In evaluating E ( z ) and q ( z ) , we make only the assumptions that the FRW metric applies , and that the universe is spatially flat ( an assumption strongly supported by modern CMBR measurements ) .
The determinations of E ( z ) and q ( z ) 
are independent of any theory of gravity .
For evaluations of p ( z ) , f ( z ) and w ( z ) , a theory of gravity must be adopted , and General Relativity is assumed here .
No a priori assumptions regarding the properties or redshift evolution of the dark energy are needed .
We obtain trends for y ( z ) and E ( z ) which are fully consistent with the standard Friedmann-Lemaitre concordance cosmology with \Omega _ { 0 } = 0.3 and \Lambda _ { 0 } = 0.7 .
The measured trend for q ( z ) deviates systematically from the predictions of this model on a \sim 1 - 2 ~ { } \sigma level , but may be consistent for smaller values of \Lambda _ { 0 } .
We confirm our previous result that the universe transitions from acceleration to deceleration at a redshift z _ { T } \approx 0.4 .

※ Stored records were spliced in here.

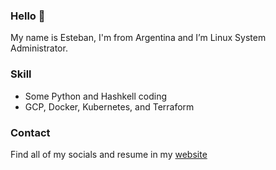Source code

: ### Hello 👋
My name is Esteban, I'm from Argentina and I’m Linux System Administrator.

### Skill
- Some Python and Hashkell coding
- GCP, Docker, Kubernetes, and Terraform

### Contact
Find all of my socials and resume in my [website](https://estebanmolina.com.ar)

<!--
**estebanmol/estebanmol** is a ✨ _special_ ✨ repository because its `README.md` (this file) appears on your GitHub profile.

Here are some ideas to get you started:

- 🔭 I’m currently working on ...
- 🌱 I’m currently learning ...
- 👯 I’m looking to collaborate on ...
- 🤔 I’m looking for help with ...
- 💬 Ask me about ...
- 📫 How to reach me: ...
- 😄 Pronouns: ...
- ⚡ Fun fact: ...
-->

The trends for p ( z ) , f ( z ) , and w ( z ) are consistent with being constant at least out to z \sim 0.3 - 0.5 , and broadly consistent with being constant out to higher redshits , but with large uncertainties .
For the present values of these parameters we obtain : E _ { 0 } = 0.97 \pm 0.03 , q _ { 0 } = -0.35 \pm 0.15 , p _ { 0 } = -0.6 \pm 0.15 , f _ { 0 } = -0.62 - ( \Omega _ { 0 } -0.3 ) \pm 0.05 , and w _ { 0 } = -0.9 - \epsilon ( \Omega _ { 0 } -0.3 ) \pm 0.1 , where \Omega _ { 0 } is the density parameter for nonrelativistic matter , and \epsilon \approx 1.5 \pm 0.1 .
We note that in the standard Friedmann-Lemaitre models p _ { 0 } = - \Lambda _ { 0 } , and thus we can measure the value of the cosmological constant directly , and obtain results in agreement with other contemporary results .